═══ INPUT DATA ═══

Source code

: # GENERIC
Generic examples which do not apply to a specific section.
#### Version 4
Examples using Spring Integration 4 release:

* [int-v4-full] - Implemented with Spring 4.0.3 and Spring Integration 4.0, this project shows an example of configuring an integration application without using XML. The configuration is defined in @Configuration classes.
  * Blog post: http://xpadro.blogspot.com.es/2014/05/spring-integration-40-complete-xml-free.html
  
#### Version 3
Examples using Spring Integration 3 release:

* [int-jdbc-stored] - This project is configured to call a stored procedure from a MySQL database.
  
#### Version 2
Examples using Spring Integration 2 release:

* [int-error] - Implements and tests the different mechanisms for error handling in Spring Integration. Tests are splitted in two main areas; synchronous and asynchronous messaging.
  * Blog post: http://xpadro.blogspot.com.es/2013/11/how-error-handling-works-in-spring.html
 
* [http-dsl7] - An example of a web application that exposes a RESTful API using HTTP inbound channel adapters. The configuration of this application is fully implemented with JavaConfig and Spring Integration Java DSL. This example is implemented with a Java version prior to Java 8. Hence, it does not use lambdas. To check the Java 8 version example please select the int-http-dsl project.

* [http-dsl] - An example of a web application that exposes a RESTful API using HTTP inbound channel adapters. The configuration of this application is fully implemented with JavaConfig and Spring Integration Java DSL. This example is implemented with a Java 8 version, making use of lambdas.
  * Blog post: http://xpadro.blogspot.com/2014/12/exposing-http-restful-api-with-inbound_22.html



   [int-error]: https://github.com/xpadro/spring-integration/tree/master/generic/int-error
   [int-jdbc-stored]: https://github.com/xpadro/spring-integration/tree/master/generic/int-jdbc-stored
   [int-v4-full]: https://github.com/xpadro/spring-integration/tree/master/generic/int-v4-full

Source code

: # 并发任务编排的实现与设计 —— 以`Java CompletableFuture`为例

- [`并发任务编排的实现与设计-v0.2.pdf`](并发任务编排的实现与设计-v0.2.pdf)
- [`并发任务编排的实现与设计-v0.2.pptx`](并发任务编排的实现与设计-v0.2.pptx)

═══

### WORK TO COMPLETE
Word for word, write out all of the entries.

### RESULT
Source code

: # GENERIC
Generic examples which do not apply to a specific section.
#### Version 4
Examples using Spring Integration 4 release:

* [int-v4-full] - Implemented with Spring 4.0.3 and Spring Integration 4.0, this project shows an example of configuring an integration application without using XML. The configuration is defined in @Configuration classes.
  * Blog post: http://xpadro.blogspot.com.es/2014/05/spring-integration-40-complete-xml-free.html
  
#### Version 3
Examples using Spring Integration 3 release:

* [int-jdbc-stored] - This project is configured to call a stored procedure from a MySQL database.
  
#### Version 2
Examples using Spring Integration 2 release:

* [int-error] - Implements and tests the different mechanisms for error handling in Spring Integration. Tests are splitted in two main areas; synchronous and asynchronous messaging.
  * Blog post: http://xpadro.blogspot.com.es/2013/11/how-error-handling-works-in-spring.html
 
* [http-dsl7] - An example of a web application that exposes a RESTful API using HTTP inbound channel adapters. The configuration of this application is fully implemented with JavaConfig and Spring Integration Java DSL. This example is implemented with a Java version prior to Java 8. Hence, it does not use lambdas. To check the Java 8 version example please select the int-http-dsl project.

* [http-dsl] - An example of a web application that exposes a RESTful API using HTTP inbound channel adapters. The configuration of this application is fully implemented with JavaConfig and Spring Integration Java DSL. This example is implemented with a Java 8 version, making use of lambdas.
  * Blog post: http://xpadro.blogspot.com/2014/12/exposing-http-restful-api-with-inbound_22.html



   [int-error]: https://github.com/xpadro/spring-integration/tree/master/generic/int-error
   [int-jdbc-stored]: https://github.com/xpadro/spring-integration/tree/master/generic/int-jdbc-stored
   [int-v4-full]: https://github.com/xpadro/spring-integration/tree/master/generic/int-v4-full

Source code

: # 并发任务编排的实现与设计 —— 以`Java CompletableFuture`为例

- [`并发任务编排的实现与设计-v0.2.pdf`](并发任务编排的实现与设计-v0.2.pdf)
- [`并发任务编排的实现与设计-v0.2.pptx`](并发任务编排的实现与设计-v0.2.pptx)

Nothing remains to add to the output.